▶ [ACTIVITY]:
Pick out and copy every line below that has the word "ACTIVAR".

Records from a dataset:
---*---

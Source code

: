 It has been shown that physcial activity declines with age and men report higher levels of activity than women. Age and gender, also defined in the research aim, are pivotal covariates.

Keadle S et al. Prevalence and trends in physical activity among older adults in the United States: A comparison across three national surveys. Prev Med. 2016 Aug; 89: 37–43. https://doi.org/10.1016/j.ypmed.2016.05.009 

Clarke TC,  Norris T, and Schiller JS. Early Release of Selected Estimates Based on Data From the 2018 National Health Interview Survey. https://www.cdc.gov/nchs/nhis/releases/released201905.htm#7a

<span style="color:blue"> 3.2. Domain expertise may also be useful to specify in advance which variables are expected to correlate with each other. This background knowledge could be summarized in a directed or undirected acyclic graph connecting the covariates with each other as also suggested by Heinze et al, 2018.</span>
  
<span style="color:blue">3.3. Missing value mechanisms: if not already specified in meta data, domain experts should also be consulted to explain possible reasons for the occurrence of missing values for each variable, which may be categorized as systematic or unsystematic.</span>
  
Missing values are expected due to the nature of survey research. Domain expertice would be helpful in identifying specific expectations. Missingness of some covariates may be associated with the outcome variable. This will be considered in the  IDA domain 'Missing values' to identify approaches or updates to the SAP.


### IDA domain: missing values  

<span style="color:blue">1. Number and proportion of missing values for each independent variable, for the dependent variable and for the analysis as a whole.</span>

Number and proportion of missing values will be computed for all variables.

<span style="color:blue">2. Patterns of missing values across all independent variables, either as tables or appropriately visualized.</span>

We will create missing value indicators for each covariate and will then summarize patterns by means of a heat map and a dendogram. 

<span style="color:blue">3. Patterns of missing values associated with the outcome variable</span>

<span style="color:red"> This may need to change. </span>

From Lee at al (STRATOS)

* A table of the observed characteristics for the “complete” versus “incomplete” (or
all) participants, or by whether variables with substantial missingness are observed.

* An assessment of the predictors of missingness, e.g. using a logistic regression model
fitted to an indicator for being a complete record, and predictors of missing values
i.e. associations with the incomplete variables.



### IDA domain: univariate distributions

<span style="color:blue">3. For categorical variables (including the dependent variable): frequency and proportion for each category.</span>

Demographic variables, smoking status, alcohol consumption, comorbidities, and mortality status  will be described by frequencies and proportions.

---*---

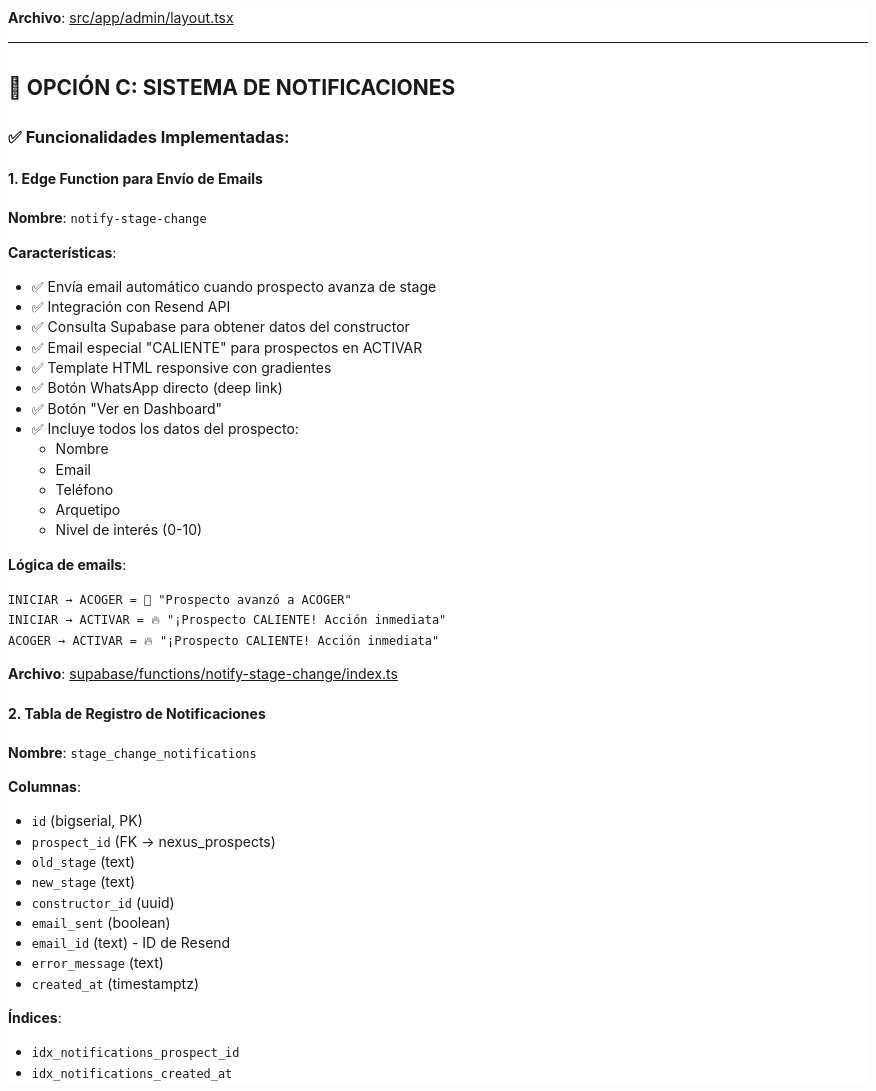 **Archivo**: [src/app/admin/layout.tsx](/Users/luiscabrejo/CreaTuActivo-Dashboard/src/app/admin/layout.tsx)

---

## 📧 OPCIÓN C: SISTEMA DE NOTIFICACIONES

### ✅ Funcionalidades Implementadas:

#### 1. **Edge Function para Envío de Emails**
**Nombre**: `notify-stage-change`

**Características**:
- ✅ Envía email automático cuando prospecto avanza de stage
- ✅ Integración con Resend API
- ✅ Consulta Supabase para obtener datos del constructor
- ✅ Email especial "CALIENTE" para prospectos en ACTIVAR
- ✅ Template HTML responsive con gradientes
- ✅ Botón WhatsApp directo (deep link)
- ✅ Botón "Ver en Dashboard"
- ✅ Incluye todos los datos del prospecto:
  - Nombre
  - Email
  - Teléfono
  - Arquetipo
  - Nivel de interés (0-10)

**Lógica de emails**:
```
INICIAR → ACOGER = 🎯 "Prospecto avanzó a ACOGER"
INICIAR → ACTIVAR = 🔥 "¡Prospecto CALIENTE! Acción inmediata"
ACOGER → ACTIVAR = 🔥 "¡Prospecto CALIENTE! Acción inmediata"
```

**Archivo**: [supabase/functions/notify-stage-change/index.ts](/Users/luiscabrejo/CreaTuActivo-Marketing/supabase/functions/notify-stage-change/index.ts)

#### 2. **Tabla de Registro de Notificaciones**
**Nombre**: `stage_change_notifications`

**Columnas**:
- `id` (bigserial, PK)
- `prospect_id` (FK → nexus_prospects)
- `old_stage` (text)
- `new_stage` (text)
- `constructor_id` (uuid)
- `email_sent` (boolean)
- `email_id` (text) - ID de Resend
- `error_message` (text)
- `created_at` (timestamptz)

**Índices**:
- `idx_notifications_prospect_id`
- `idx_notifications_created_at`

---*---

▶ [ANSWER BOX]:
- ✅ Email especial "CALIENTE" para prospectos en ACTIVAR
INICIAR → ACTIVAR = 🔥 "¡Prospecto CALIENTE! Acción inmediata"
ACOGER → ACTIVAR = 🔥 "¡Prospecto CALIENTE! Acción inmediata"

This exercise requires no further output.